Anthropogenic Plastiglomerates

Characteristics of the two types of plastiglomerate. (A) In situ plastiglomerate wherein molten plastic is adhered to the surface of a basalt flow. Field book is 18 cm long. (B) Clastic plastiglomerate containing molten plastic and basalt and coral fragments. (C) Plastic amygdales in a basalt flow. (D) Large in situ plastiglomerate fragment. Adhered molten plastic was found 15 cm below the surface. Note the protected vegetated location.

Recognition of increasing plastic debris pollution over the last several decades has led to investigations of the imminent dangers posed to marine organisms and their ecosystems, but very little is known about the preservation potential of plastics in the rock record. As anthropogenically derived materials, plastics are astonishingly abundant in oceans, seas, and lakes, where they accumulate at or near the water surface, on lake and ocean bottoms, and along shorelines. The burial potential of plastic debris is chiefly dependent on the material’s density and abundance, in addition to the depositional environment. On Kamilo Beach on the island of Hawaii a new “stone” formed through intermingling of melted plastic, beach sediment, basaltic lava fragments, and organic debris. The material, herein referred to as “plastiglomerate,” is divided into in situ and clastic types that were distributed over all areas of the beach. Agglutination of natural sediments to melted plastic during campfire burning has increased the overall density of plastiglomerate, which inhibits transport by wind or water, thereby increasing the potential for burial and subsequent preservation. This anthropogenically influenced material has great potential to form a marker horizon of human pollution, signaling the occurrence of the informal Anthropocene epoch.

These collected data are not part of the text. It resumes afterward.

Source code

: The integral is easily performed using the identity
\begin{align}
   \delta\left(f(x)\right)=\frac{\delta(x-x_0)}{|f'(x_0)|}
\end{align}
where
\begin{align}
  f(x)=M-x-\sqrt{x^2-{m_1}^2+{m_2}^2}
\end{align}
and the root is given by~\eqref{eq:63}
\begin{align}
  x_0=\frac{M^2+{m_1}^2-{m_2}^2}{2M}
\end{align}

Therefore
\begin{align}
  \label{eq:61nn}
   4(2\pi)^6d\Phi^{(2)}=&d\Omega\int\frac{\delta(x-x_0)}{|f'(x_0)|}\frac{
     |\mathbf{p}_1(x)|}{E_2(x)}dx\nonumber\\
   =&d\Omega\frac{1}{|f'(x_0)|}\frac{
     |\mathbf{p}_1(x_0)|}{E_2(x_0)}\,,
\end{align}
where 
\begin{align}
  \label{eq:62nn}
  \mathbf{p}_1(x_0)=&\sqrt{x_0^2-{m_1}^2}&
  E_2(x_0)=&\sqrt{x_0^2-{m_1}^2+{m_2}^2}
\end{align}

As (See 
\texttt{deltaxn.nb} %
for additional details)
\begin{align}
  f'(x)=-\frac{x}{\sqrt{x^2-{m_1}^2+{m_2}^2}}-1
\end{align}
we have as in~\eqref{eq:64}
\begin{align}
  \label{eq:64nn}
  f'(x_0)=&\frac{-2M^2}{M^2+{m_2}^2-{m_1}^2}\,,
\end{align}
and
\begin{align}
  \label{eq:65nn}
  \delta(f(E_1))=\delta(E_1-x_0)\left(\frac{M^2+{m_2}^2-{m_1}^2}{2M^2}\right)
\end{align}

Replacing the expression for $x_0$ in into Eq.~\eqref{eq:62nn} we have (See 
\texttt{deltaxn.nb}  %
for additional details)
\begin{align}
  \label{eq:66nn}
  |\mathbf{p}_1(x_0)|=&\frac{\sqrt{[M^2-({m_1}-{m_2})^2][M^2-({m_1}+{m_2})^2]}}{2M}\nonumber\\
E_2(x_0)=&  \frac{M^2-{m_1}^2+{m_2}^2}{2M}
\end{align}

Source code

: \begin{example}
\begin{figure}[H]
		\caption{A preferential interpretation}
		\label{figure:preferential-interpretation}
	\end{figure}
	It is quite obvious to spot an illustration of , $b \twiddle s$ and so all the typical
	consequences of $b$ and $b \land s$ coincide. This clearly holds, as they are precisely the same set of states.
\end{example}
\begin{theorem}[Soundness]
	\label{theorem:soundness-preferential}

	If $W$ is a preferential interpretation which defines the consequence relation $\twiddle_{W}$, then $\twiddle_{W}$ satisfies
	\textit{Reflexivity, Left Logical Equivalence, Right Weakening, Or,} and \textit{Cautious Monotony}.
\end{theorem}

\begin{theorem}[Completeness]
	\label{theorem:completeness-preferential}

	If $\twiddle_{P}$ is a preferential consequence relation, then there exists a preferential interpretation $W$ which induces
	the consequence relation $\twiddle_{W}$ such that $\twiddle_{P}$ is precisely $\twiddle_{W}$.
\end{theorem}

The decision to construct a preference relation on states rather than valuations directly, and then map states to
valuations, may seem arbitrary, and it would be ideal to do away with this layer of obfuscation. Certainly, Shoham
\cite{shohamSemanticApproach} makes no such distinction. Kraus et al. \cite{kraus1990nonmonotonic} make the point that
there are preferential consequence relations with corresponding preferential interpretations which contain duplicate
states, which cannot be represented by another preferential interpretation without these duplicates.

According to the geologic timescale, we are currently living in the Holocene epoch. However, Crutzen and Stoermer proposed the term “Anthropocene” in the year 2000 A.D. to represent the period of time between the latter half of the 18th century and the present day. Although other workers have considered the onset of this informal epoch to have occurred at slightly different times, researchers agree that the Anthropocene is a time span marked by human interaction with Earth’s biophysical system. Geological evidence used in supporting this assertion comes from Holocene ice cores and soil profiles. For example, methane concentrations measured in ice cores display an increase of CH4, which contrasts with the expected decline in CH4 at that time, based on the orbital-monsoon cycle theory. Ruddiman and Thomson propose in 2001 A.D. that this anomalous rise in CH4 can be linked to early agricultural practices in Eurasia. In addition, an increase in atmospheric CO2, as determined from ice cores, was explained by Ruddiman in 2003 as a result of early forest clearance.

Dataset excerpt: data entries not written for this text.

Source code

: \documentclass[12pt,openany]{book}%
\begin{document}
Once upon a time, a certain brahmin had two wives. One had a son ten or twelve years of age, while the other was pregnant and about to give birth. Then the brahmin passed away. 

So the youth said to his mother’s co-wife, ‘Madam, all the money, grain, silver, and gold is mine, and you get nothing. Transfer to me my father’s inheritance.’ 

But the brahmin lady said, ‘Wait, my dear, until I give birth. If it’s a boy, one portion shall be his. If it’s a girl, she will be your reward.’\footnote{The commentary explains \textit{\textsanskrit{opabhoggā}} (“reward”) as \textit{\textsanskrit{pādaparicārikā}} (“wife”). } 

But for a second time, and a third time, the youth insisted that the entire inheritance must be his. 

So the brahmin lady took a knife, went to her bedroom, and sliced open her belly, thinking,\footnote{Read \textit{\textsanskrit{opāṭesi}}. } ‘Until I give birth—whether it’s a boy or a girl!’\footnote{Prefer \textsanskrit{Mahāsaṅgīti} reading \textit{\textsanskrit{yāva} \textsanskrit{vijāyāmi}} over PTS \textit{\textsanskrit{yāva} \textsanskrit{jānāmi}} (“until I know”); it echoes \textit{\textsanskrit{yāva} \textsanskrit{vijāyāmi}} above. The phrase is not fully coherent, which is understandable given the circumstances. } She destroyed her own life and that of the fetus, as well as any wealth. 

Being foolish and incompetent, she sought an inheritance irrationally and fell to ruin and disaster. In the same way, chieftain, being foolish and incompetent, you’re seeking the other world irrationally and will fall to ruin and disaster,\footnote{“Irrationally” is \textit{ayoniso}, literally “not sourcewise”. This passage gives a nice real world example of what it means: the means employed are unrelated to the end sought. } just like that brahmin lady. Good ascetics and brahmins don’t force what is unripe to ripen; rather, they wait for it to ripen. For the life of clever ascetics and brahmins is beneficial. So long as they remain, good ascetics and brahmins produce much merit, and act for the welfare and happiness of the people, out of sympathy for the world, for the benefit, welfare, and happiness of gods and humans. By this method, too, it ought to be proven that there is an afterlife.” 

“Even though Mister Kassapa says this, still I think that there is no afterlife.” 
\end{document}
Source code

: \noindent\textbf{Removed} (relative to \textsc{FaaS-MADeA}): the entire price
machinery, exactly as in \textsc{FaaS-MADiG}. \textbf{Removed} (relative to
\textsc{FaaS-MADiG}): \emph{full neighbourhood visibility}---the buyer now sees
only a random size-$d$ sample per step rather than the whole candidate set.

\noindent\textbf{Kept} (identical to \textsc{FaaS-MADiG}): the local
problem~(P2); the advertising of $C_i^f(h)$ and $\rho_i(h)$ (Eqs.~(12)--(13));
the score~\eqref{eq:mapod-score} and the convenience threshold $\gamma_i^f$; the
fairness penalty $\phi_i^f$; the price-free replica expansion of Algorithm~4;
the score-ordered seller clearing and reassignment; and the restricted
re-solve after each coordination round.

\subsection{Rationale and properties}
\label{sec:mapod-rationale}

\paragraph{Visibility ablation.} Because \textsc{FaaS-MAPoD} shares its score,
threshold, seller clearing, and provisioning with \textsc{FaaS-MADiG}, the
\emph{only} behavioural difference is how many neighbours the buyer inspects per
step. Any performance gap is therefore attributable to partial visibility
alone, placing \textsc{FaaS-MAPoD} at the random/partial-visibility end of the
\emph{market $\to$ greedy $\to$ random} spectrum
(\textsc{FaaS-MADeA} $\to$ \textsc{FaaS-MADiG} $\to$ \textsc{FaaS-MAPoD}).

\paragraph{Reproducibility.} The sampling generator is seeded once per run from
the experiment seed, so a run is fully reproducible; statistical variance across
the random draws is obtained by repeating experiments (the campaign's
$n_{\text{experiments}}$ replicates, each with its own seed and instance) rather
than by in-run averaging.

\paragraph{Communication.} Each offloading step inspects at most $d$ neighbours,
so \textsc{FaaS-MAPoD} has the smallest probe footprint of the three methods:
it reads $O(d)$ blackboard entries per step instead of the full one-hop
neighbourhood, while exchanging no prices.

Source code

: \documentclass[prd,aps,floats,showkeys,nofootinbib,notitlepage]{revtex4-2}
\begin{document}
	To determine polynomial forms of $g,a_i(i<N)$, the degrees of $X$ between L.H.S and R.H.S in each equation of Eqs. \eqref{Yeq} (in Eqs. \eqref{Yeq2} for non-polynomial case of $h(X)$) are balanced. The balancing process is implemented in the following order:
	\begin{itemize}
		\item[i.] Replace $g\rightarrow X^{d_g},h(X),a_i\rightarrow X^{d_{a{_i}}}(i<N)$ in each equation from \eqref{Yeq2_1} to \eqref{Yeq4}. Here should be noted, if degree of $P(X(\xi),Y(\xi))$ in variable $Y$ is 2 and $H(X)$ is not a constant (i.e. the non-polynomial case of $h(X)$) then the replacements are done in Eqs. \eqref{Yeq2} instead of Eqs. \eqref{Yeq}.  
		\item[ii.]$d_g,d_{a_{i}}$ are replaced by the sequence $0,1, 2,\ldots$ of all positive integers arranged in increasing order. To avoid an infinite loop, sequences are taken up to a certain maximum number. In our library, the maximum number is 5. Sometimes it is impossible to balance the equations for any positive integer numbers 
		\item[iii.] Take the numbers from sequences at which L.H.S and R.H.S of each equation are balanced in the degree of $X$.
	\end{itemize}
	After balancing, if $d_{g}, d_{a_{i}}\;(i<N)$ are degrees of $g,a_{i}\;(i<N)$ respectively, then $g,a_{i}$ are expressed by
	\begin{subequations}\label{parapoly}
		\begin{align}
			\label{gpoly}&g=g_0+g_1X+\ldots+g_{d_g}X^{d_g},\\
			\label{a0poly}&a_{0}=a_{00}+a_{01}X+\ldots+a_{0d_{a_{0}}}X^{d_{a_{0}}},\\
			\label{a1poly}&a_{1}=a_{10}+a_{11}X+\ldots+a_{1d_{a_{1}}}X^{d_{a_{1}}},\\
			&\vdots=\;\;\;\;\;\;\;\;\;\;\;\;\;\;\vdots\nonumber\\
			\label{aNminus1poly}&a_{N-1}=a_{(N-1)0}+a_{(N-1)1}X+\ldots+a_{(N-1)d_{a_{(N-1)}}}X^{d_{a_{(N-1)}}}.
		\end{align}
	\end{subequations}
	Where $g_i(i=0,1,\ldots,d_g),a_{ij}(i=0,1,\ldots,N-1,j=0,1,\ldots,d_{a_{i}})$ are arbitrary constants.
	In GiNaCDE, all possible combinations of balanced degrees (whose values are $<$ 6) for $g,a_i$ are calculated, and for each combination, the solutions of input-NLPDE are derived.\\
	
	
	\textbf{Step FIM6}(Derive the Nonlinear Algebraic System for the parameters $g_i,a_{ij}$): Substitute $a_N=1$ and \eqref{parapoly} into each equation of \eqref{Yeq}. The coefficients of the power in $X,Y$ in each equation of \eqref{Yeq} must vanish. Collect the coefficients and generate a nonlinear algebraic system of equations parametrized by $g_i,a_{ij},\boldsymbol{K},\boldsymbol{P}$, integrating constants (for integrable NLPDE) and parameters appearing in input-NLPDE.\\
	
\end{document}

Atmospheric compositions and soil management practices are only two indicators of anthropogenic activity, but relatively few examples of solid, human-made materials are preserved in the sediment record. Even rarer are items that are correlatable on a global scale. Given the ubiquity of non-degradable plastic debris on our planet, the possibility of their global preservation is strong. This study presents the first rock type composed partially of plastic material that has strong potential to act as a global marker horizon in the Anthropocene.

Based on a text by Patricia L. Corcoran, Charles J. Moore, Kelly Jazvac
Published in The Geological Society of America.